Information supplied below:

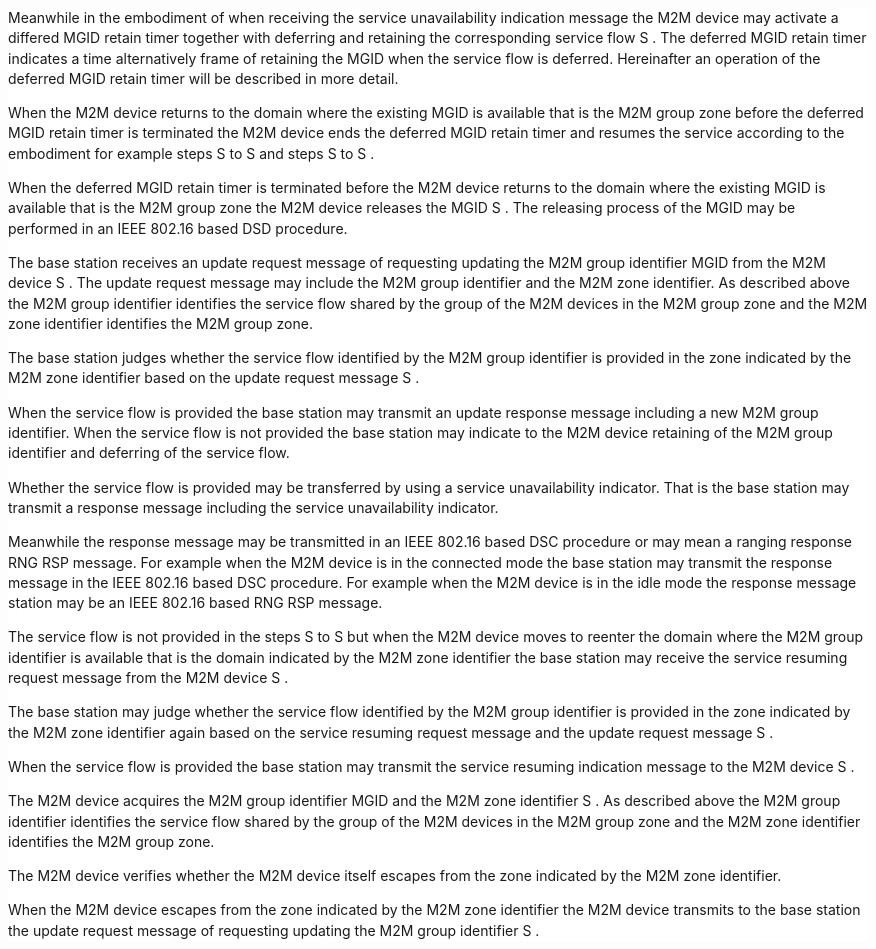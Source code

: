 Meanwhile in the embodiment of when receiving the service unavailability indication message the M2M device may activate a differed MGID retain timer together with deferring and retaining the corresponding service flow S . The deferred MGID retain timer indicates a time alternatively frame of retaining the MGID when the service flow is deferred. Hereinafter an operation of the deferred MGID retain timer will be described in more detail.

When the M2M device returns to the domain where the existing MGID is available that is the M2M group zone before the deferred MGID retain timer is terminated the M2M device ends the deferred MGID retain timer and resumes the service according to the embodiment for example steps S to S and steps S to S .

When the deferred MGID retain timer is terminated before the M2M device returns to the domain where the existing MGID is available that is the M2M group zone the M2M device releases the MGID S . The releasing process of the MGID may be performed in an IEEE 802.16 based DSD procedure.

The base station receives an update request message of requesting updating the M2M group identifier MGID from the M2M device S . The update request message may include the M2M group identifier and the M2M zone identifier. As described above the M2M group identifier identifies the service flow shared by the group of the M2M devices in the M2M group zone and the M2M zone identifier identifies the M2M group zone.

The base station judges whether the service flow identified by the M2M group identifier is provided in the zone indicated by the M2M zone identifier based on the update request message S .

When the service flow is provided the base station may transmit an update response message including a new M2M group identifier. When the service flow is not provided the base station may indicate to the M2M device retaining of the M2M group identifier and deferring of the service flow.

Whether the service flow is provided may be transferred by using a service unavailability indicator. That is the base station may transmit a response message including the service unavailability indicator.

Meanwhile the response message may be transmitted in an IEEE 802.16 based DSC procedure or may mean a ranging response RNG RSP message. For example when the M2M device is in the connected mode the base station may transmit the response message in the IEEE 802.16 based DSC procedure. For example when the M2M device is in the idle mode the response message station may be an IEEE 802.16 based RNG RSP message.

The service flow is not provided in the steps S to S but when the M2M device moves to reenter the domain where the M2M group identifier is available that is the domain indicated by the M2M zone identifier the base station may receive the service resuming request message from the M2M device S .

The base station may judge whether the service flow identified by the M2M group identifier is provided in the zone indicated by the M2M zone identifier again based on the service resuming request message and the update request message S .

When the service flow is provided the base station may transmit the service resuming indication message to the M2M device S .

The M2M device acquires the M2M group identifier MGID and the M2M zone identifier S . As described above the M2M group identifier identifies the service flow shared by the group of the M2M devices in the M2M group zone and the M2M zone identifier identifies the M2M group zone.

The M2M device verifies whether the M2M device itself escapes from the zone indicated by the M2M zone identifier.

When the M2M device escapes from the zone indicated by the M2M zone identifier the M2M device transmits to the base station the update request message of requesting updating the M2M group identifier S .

End of Information supplied.
Information supplied below:

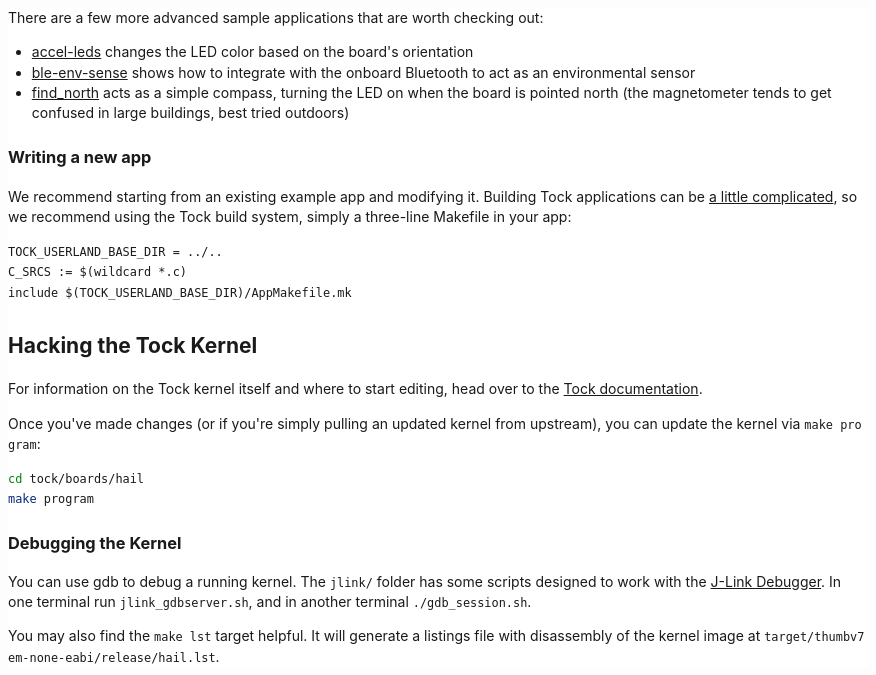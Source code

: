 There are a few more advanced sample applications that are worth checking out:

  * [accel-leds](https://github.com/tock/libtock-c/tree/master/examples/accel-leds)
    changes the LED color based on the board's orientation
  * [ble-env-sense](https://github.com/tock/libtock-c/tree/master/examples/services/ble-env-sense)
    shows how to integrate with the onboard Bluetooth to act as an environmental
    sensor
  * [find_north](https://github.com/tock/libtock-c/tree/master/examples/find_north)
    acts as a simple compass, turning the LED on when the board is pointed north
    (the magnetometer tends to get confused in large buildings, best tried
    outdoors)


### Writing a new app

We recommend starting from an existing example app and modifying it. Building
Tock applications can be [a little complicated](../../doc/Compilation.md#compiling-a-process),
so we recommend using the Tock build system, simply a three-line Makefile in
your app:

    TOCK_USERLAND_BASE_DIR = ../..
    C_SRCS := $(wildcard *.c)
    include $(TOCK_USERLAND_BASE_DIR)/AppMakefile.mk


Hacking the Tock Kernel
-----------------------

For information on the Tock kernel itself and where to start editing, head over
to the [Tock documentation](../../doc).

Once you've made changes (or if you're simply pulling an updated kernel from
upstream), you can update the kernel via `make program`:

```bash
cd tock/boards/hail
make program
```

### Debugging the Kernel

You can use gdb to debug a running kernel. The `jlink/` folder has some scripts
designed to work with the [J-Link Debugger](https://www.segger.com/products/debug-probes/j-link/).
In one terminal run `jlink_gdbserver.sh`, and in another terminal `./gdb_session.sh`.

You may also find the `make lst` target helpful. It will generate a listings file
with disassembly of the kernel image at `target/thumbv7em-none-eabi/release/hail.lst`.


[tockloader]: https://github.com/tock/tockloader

End of Information supplied.

▸ **Work task**: In the listing above, locate the line containing "We recommend starting" and the line containing "[tockloader]: https://github.com/tock/tockloader". Extract those two lines and every line between them, exactly as written, and only those.

▸ **Answer**:
We recommend starting from an existing example app and modifying it. Building
Tock applications can be [a little complicated](../../doc/Compilation.md#compiling-a-process),
so we recommend using the Tock build system, simply a three-line Makefile in
your app:

    TOCK_USERLAND_BASE_DIR = ../..
    C_SRCS := $(wildcard *.c)
    include $(TOCK_USERLAND_BASE_DIR)/AppMakefile.mk


Hacking the Tock Kernel
-----------------------

For information on the Tock kernel itself and where to start editing, head over
to the [Tock documentation](../../doc).

Once you've made changes (or if you're simply pulling an updated kernel from
upstream), you can update the kernel via `make program`:

```bash
cd tock/boards/hail
make program
```

### Debugging the Kernel

You can use gdb to debug a running kernel. The `jlink/` folder has some scripts
designed to work with the [J-Link Debugger](https://www.segger.com/products/debug-probes/j-link/).
In one terminal run `jlink_gdbserver.sh`, and in another terminal `./gdb_session.sh`.

You may also find the `make lst` target helpful. It will generate a listings file
with disassembly of the kernel image at `target/thumbv7em-none-eabi/release/hail.lst`.


[tockloader]: https://github.com/tock/tockloader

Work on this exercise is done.